Stored data:

=== Section Start ===

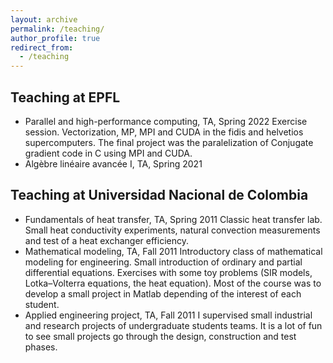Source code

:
 ```yaml
---
layout: archive
permalink: /teaching/
author_profile: true
redirect_from:
  - /teaching
---
```


## Teaching at EPFL

* Parallel and high-performance computing, TA, Spring 2022
  Exercise session. Vectorization, MP, MPI and CUDA in the fidis and helvetios supercomputers. The final project was the paralelization of Conjugate gradient code in C using MPI and CUDA.
* Algèbre linéaire avancée I, TA, Spring 2021

## Teaching at Universidad Nacional de Colombia

* Fundamentals of heat transfer, TA, Spring 2011
  Classic heat transfer lab. Small heat conductivity experiments, natural convection measurements and test of a heat exchanger efficiency.
* Mathematical modeling, TA, Fall 2011
  Introductory class of mathematical modeling for engineering. Small introduction of ordinary and partial differential equations. Exercises with some toy problems (SIR models, Lotka–Volterra equations, the heat equation). Most of the course was to develop a small project in Matlab depending of the interest of each student.
* Applied engineering project, TA, Fall 2011
  I supervised small industrial and research projects of undergraduate students teams. It is a lot of fun to see small projects go through the design, construction and test phases.
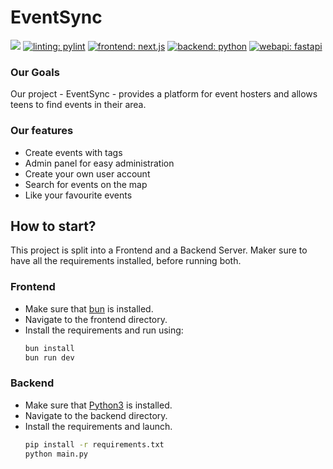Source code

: # EventSync

[![](https://img.shields.io/badge/repository-_Github-black)](https://github.com/Jugendhackt/eventsync/)
[![linting: pylint](https://img.shields.io/badge/linting-pylint-yellowgreen)](https://github.com/pylint-dev/pylint)
[![frontend: next.js](https://img.shields.io/badge/frontend-next.js-blue)](https://nextjs.org/)
[![backend: python](https://img.shields.io/badge/backend-python-darkgreen)](https://www.python.org/)
[![webapi: fastapi](https://img.shields.io/badge/webapi-fastapi-turquoise)](https://fastapi.tiangolo.com/)

### Our Goals
Our project - EventSync - provides a platform for event hosters and allows teens to find events in their area.

### Our features
- Create events with tags
- Admin panel for easy administration
- Create your own user account
- Search for events on the map
- Like your favourite events

## How to start?

This project is split into a Frontend and a Backend Server. 
Maker sure to have all the requirements installed, before running both.

### Frontend

- Make sure that [bun](https://bun.sh/) is installed.
- Navigate to the frontend directory.
- Install the requirements and run using:
  ```bash
  bun install
  bun run dev
  ```

### Backend

- Make sure that [Python3](https://www.python.org/) is installed.
- Navigate to the backend directory.
- Install the requirements and launch.
  ```bash
  pip install -r requirements.txt
  python main.py
  ```
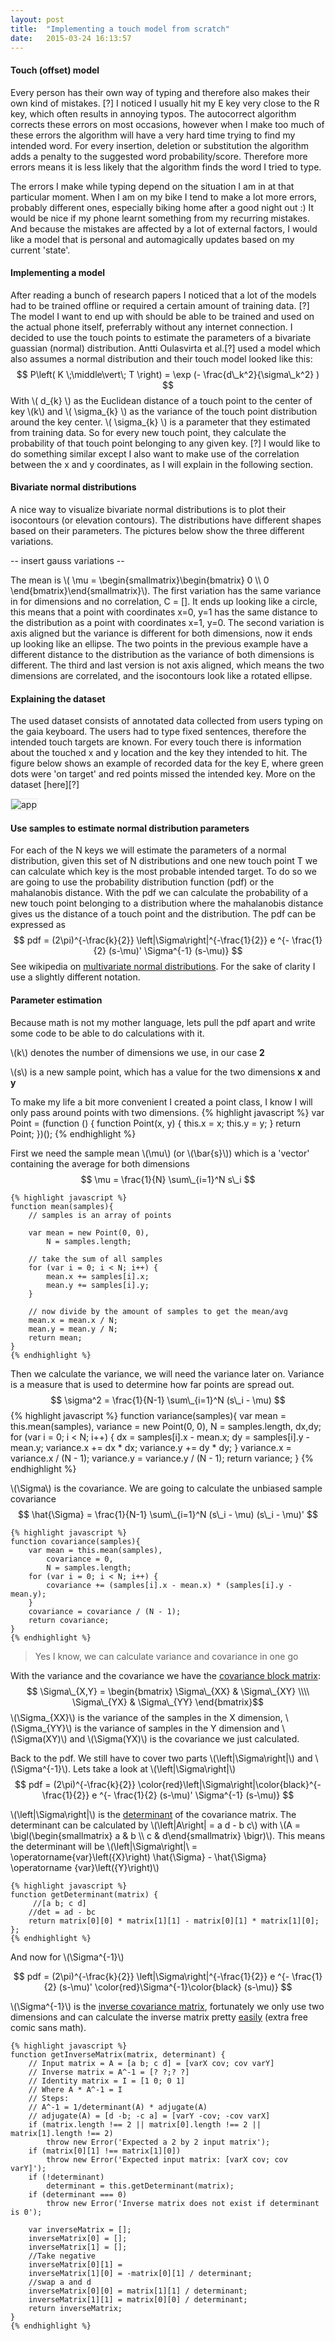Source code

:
 ```yaml
---
layout: post
title:  "Implementing a touch model from scratch"
date:   2015-03-24 16:13:57
---
```


#### Touch (offset) model

Every person has their own way of typing and therefore also makes their own kind of mistakes. [?] I noticed I usually hit my E key very close to the R key, which often results in annoying typos. The autocorrect algorithm corrects these errors on most occasions, however when I make too much of these errors the algorithm will have a very hard time trying to find my intended word. For every insertion, deletion or substitution the algorithm adds a penalty to the suggested word probability/score. Therefore more errors means it is less likely that the algorithm finds the word I tried to type. 

The errors I make while typing depend on the situation I am in at that particular moment. When I am on my bike I tend to make a lot more errors, probably different ones, especially biking home after a good night out :) It would be nice if my phone learnt something from my recurring mistakes. And because the mistakes are affected by a lot of external factors, I would like a model that is personal and automagically updates based on my current 'state'.

<!---
Research has shown that touch points on the keyboard are normally distributed.[?] Looking at the SwiftKey heatmap it looks like they use also plot some sort of normal distributions. The location of these heatmap points change when you type, nice!

-- insert swiftkey heatmap -- 
-->

#### Implementing a model
After reading a bunch of research papers I noticed that a lot of the models had to be trained offline or required a certain amount of training data. [?] The model I want to end up with should be able to be trained and used on the actual phone itself, preferrably without any internet connection.
I decided to use the touch points to estimate the parameters of a bivariate guassian (normal) distribution. Antti Oulasvirta et al.[?] used a model which also assumes a normal distribution and their touch model looked like this: 
$$ P\left( K \;\middle\vert\; T \right) = \exp (- \frac{d\_k^2}{\sigma\_k^2}  ) $$
With \\( d\_{k} \\) as the Euclidean distance of a touch point to the center of key \\(k\\) and \\( \sigma\_{k} \\) as the variance of the touch point distribution around the key center. \\( \sigma\_{k} \\) is a parameter that they estimated from training data. So for every new touch point, they calculate the probability of that touch point belonging to any given key. [?]
I would like to do something similar except I also want to make use of the correlation between the x and y coordinates, as I will explain in the following section.

#### Bivariate normal distributions
A nice way to visualize bivariate normal distributions is to plot their isocontours (or elevation contours). The distributions have different shapes based on their parameters. The pictures below show the three different variations.

-- insert gauss variations --

The mean is \\( \mu = \begin{smallmatrix}\begin{bmatrix}
  0 \\\\
  0 
 \end{bmatrix}\end{smallmatrix}\\). The first variation has the same variance in for dimensions and no correlation, C = []. It ends up looking like a circle, this means that a point with coordinates x=0, y=1 has the same distance to the distribution as a point with coordinates x=1, y=0. The second variation is axis aligned but the variance is different for both dimensions, now it ends up looking like an ellipse. The two points in the previous example have a different distance to the distribution as the variance of both dimensions is different. The third and last version is not axis aligned, which means the two dimensions are correlated, and the isocontours look like a rotated ellipse. 

#### Explaining the dataset
The used dataset consists of annotated data collected from users typing on the gaia keyboard. The users had to type fixed sentences, therefore the intended touch targets are known. For every touch there is information about the touched x and y location and the key they intended to hit. The figure below shows an example of recorded data for the key E, where green dots were 'on target' and red points missed the intended key. More on the dataset [here][?]

<p class="center" style="width:320px">
	<img src="/assets/plot-e-key.png" alt="app" style="border: 1px solid #E8E8E8;">	
</p>

#### Use samples to estimate normal distribution parameters
For each of the N keys we will estimate the parameters of a normal distribution, given this set of N distributions and one new touch point T we can calculate which key is the most probable intended target. To do so we are going to use the probability distribution function (pdf) or the mahalanobis distance. With the pdf we can calculate the probability of a new touch point belonging to a distribution where the mahalanobis distance gives us the distance of a touch point and the distribution.
The pdf can be expressed as 
$$ pdf = (2\pi)^{-\frac{k}{2}} \left|\Sigma\right|^{-\frac{1}{2}} e ^{- \frac{1}{2} (s-\mu)' \Sigma^{-1} (s-\mu)}  $$
See wikipedia on [multivariate normal distributions][multivarnormal]. For the sake of clarity I use a slightly different notation.

#### Parameter estimation
Because math is not my mother language, lets pull the pdf apart and write some code to be able to do calculations with it.

\\(k\\) denotes the number of dimensions we use, in our case **2**

\\(s\\) is a new sample point, which has a value for the two dimensions **x** and **y**

To make my life a bit more convenient I created a point class, I know I will only pass around points with two dimensions.
	{% highlight javascript %}
	var Point = (function () {
	    function Point(x, y) {
	        this.x = x;
	        this.y = y;
	    }
	    return Point;
	})();
	{% endhighlight %}

First we need the sample mean \\(\mu\\) (or \\(\bar{s}\\)) which is a 'vector' containing the average for both dimensions
$$ \mu = \frac{1}{N} \sum\_{i=1}^N s\_i $$

	{% highlight javascript %}
	function mean(samples){
		// samples is an array of points

	    var mean = new Point(0, 0), 
	    	N = samples.length;
	    
	    // take the sum of all samples
	    for (var i = 0; i < N; i++) {
	        mean.x += samples[i].x;
	        mean.y += samples[i].y;
	    }
	    
	    // now divide by the amount of samples to get the mean/avg
	    mean.x = mean.x / N;
	    mean.y = mean.y / N;
	    return mean;
	}
	{% endhighlight %}

Then we calculate the variance, we will need the variance later on. Variance is a measure that is used to determine how far points are spread out. 
$$ \sigma^2 = \frac{1}{N-1} \sum\_{i=1}^N (s\_i - \mu) $$
	{% highlight javascript %}
	function variance(samples){
		var mean = this.mean(samples), 
			variance = new Point(0, 0), 
			N = samples.length,
			dx,dy;
		for (var i = 0; i < N; i++) {
			dx = samples[i].x - mean.x;
			dy = samples[i].y - mean.y;
		    variance.x += dx * dx;
		    variance.y += dy * dy;
		}
		variance.x = variance.x / (N - 1);
		variance.y = variance.y / (N - 1);
		return variance;
	}
	{% endhighlight %}

\\(\Sigma\\) is the covariance. We are going to calculate the unbiased sample covariance  
$$ \hat{\Sigma} = \frac{1}{N-1} \sum\_{i=1}^N (s\_i - \mu) (s\_i - \mu)' $$

	{% highlight javascript %}
	function covariance(samples){
		var mean = this.mean(samples), 
			covariance = 0, 
			N = samples.length;
	    for (var i = 0; i < N; i++) {
	        covariance += (samples[i].x - mean.x) * (samples[i].y - mean.y);
	    }
	    covariance = covariance / (N - 1);
	    return covariance;
	}
	{% endhighlight %}

> Yes I know, we can calculate variance and covariance in one go

With the variance and the covariance we have the [covariance block matrix][blockmatrix]:
$$ \Sigma\_{X,Y} = \begin{bmatrix}
  \Sigma\_{XX} & \Sigma\_{XY}  \\\\
  \Sigma\_{YX} & \Sigma\_{YY} 
 \end{bmatrix}$$
 \\(\Sigma\_{XX}\\) is the variance of the samples in the X dimension, \\(\Sigma\_{YY}\\) is the variance of samples in the Y dimension and \\(\Sigma(XY)\\) and \\(\Sigma(YX)\\) is the covariance we just calculated.


Back to the pdf. We still have to cover two parts \\(\left|\Sigma\right|\\) and \\(\Sigma^{-1}\\). Lets take a look at \\(\left|\Sigma\right|\\)
$$ pdf = (2\pi)^{-\frac{k}{2}} \color{red}\left|\Sigma\right|\color{black}^{-\frac{1}{2}} e ^{- \frac{1}{2} (s-\mu)' \Sigma^{-1} (s-\mu)}  $$

\\(\left|\Sigma\right|\\) is the [determinant][determinant] of the covariance matrix. The determinant can be calculated by \\(\left|A\right| = a d - b c\\) with \\(A = \bigl(\begin{smallmatrix} a & b \\\ c & d\end{smallmatrix} \bigr)\\). This means the determinant will be \\(\left|\Sigma\right|\\ = \operatorname{var}\left({X}\right) \hat{\Sigma} - \hat{\Sigma} \operatorname {var}\left({Y}\right)\\)

	{% highlight javascript %}
	function getDeterminant(matrix) {
         //[a b; c d]
        //det = ad - bc
        return matrix[0][0] * matrix[1][1] - matrix[0][1] * matrix[1][0];
    };
	{% endhighlight %}


And now for \\(\Sigma^{-1}\\)

$$ pdf = (2\pi)^{-\frac{k}{2}} \left|\Sigma\right|^{-\frac{1}{2}} e ^{- \frac{1}{2} (s-\mu)' \color{red}\Sigma^{-1}\color{black} (s-\mu)}  $$

\\(\Sigma^{-1}\\) is the [inverse covariance matrix][inversematrix], fortunately we only use two dimensions and can calculate the inverse matrix pretty [easily][inversematrix2] (extra free comic sans math).

	{% highlight javascript %}
	function getInverseMatrix(matrix, determinant) {
        // Input matrix = A = [a b; c d] = [varX cov; cov varY]
        // Inverse matrix = A^-1 = [? ?;? ?]
        // Identity matrix = I = [1 0; 0 1]
        // Where A * A^-1 = I
        // Steps:
        // A^-1 = 1/determinant(A) * adjugate(A)
        // adjugate(A) = [d -b; -c a] = [varY -cov; -cov varX]
        if (matrix.length !== 2 || matrix[0].length !== 2 || matrix[1].length !== 2)
            throw new Error('Expected a 2 by 2 input matrix');
        if (matrix[0][1] !== matrix[1][0])
            throw new Error('Expected input matrix: [varX cov; cov varY]');
        if (!determinant)
            determinant = this.getDeterminant(matrix);
        if (determinant === 0)
            throw new Error('Inverse matrix does not exist if determinant is 0');

        var inverseMatrix = [];
        inverseMatrix[0] = [];
        inverseMatrix[1] = [];
        //Take negative
        inverseMatrix[0][1] = 
        inverseMatrix[1][0] = -matrix[0][1] / determinant;
        //swap a and d
        inverseMatrix[0][0] = matrix[1][1] / determinant;
        inverseMatrix[1][1] = matrix[0][0] / determinant;
        return inverseMatrix;
    }
	{% endhighlight %}



[multivarnormal]: 	http://en.wikipedia.org/wiki/Multivariate_normal_distribution
[determinant]: 		http://en.wikipedia.org/wiki/Determinant
[blockmatrix]: 		http://en.wikipedia.org/wiki/Covariance_matrix#Block_matrices
[inversematrix]: 	http://en.wikipedia.org/wiki/Multivariate_normal_distribution
[inversematrix2]:    http://www.mathsisfun.com/algebra/matrix-inverse.html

=== Section End ===

Work item —
Say how many lines in the data hold the string "using", and say nothing else.

Exercise solution —
2